■ Entries supplied ■
..............................

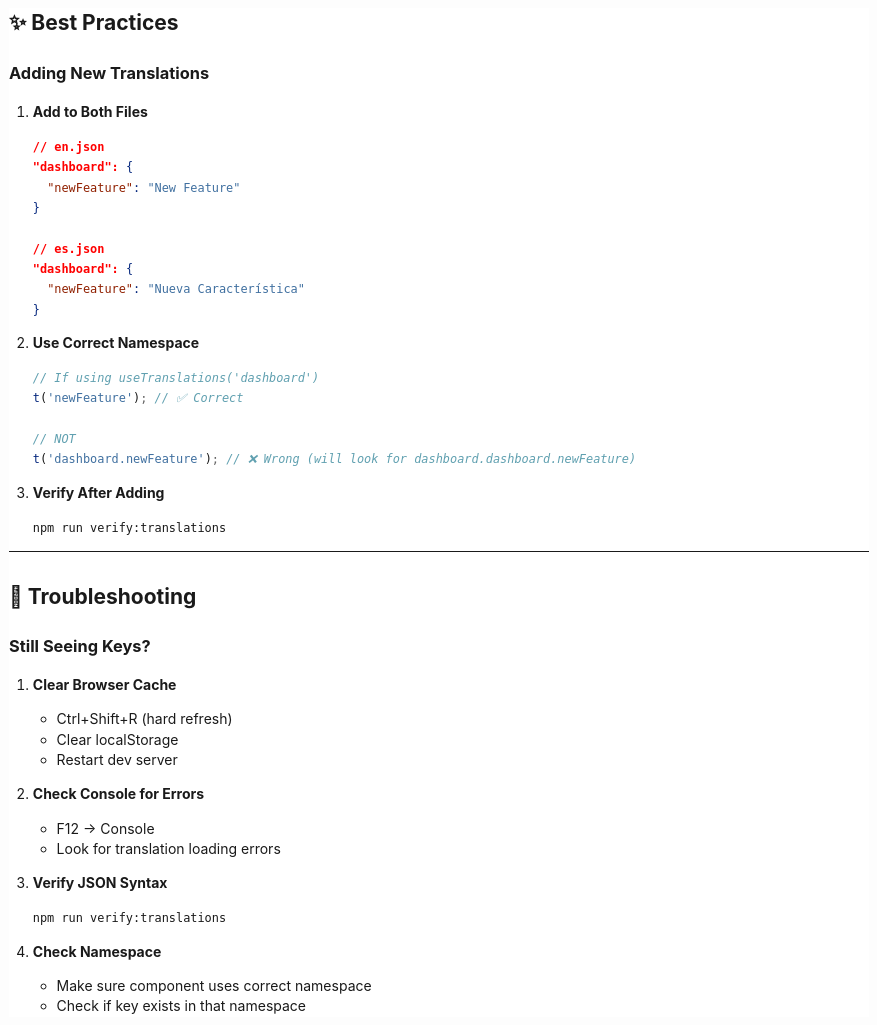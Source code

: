 
## ✨ Best Practices

### Adding New Translations

1. **Add to Both Files**

   ```json
   // en.json
   "dashboard": {
     "newFeature": "New Feature"
   }

   // es.json
   "dashboard": {
     "newFeature": "Nueva Característica"
   }
   ```

2. **Use Correct Namespace**

   ```typescript
   // If using useTranslations('dashboard')
   t('newFeature'); // ✅ Correct

   // NOT
   t('dashboard.newFeature'); // ❌ Wrong (will look for dashboard.dashboard.newFeature)
   ```

3. **Verify After Adding**
   ```bash
   npm run verify:translations
   ```

---

## 🐛 Troubleshooting

### Still Seeing Keys?

1. **Clear Browser Cache**
   - Ctrl+Shift+R (hard refresh)
   - Clear localStorage
   - Restart dev server

2. **Check Console for Errors**
   - F12 → Console
   - Look for translation loading errors

3. **Verify JSON Syntax**

   ```bash
   npm run verify:translations
   ```

4. **Check Namespace**
   - Make sure component uses correct namespace
   - Check if key exists in that namespace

..............................

■ Directions ■
Across the entries above, how many lines carry the word "newFeature"? Write only the number.

■ Task solution ■
4